Archival releases are only part of the Steamroom equation. Notes the writer Philip Sherburne in a Pitchfork review of the 40th installment:
O’Rourke spends a good chunk of his day holed up with a Serge synthesizer and a drawer full of field recordings, massaging sounds into a shape that feels right to him. It’s less about composition or songwriting—there’s nothing approaching a song on these albums—and more like painting or throwing pots, only with duration itself in place of pigment or clay. “I like longform music that isn’t necessarily about structure,” he says. “It’s just a long period of something happening.” The Steamroom releases amount to a kind sculpted air.
The releases also sound remarkable.
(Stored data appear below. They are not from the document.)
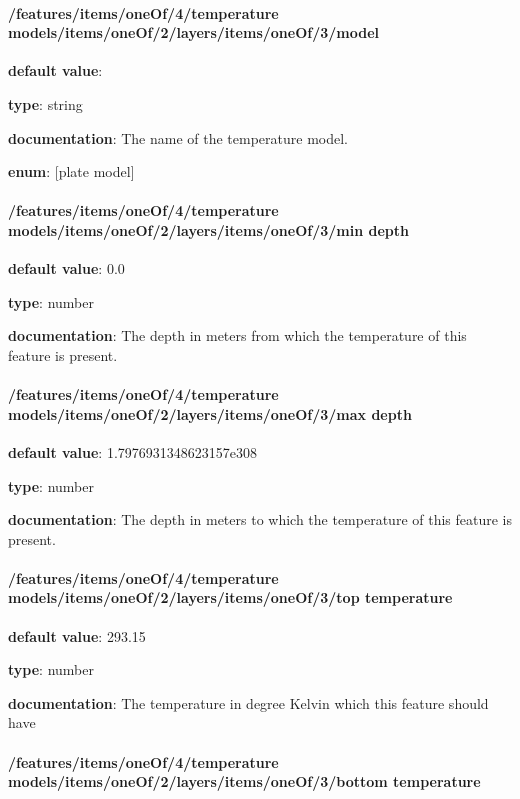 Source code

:\paragraph{/features/items/oneOf/4/temperature models/items/oneOf/2/layers/items/oneOf/3/model} \begin{itemized}
\item {\bf default value}: 
\item {\bf type}: string
\item {\bf documentation}: The name of the temperature model.
\item {\bf enum}: [plate model]\end{itemized}\paragraph{/features/items/oneOf/4/temperature models/items/oneOf/2/layers/items/oneOf/3/min depth} \begin{itemized}
\item {\bf default value}: 0.0
\item {\bf type}: number
\item {\bf documentation}: The depth in meters from which the temperature of this feature is present.
\end{itemized}\paragraph{/features/items/oneOf/4/temperature models/items/oneOf/2/layers/items/oneOf/3/max depth} \begin{itemized}
\item {\bf default value}: 1.7976931348623157e308
\item {\bf type}: number
\item {\bf documentation}: The depth in meters to which the temperature of this feature is present.
\end{itemized}\paragraph{/features/items/oneOf/4/temperature models/items/oneOf/2/layers/items/oneOf/3/top temperature} \begin{itemized}
\item {\bf default value}: 293.15
\item {\bf type}: number
\item {\bf documentation}: The temperature in degree Kelvin which this feature should have
\end{itemized}\paragraph{/features/items/oneOf/4/temperature models/items/oneOf/2/layers/items/oneOf/3/bottom temperature} \begin{itemized}

\end{itemized}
On Bandcamp, most of the 59 recordings in the series come with a simple request for buyers and potential buyers: “Please download best quality.” That’s especially important for Steamroom 47. Titled “So You Want to Write a Fugue,” it’s among the most formally composed works in the series and features O’Rourke creating a piece for what sounds like a short-circuiting keyboard in piano mode. The musician began recording it in 2019 and released it, notably, in April 2020.
Digging into the series, in fact, also provides a glimpse into O’Rourke’s muse at various moments. The pieces he created during the heaviest months of the pandemic are sparse affairs, as if Covid-19 had reduced the quantity of field-recorded energy he’d previously tapped in his Tokyo neighborhood.
Recorded in the first days of August 2020 and released a week later, Steamroom 50, “Deferential,” eases into existence, with unstructured, roaming guitar tones and what sounds like bubbling fluid. He seems to tap dried grass to generate sibilant textures in the treble zone – though that sound could be a struck match, a brush hitting a cymbal, or a synthesized sample.
As with many of O’Rourke’s extended works, at one point “Deferential” seems to teeter on the edge of a noisy abyss like a spaceship dodging a black hole.
O’Rourke hasn’t issued any of his Steamroom pieces on non-Bandcamp platforms, even if the artist’s fantastic Drag City records can be found on most streaming services. The artist asks $7 for each installment, which is an easy way to support this remarkable project.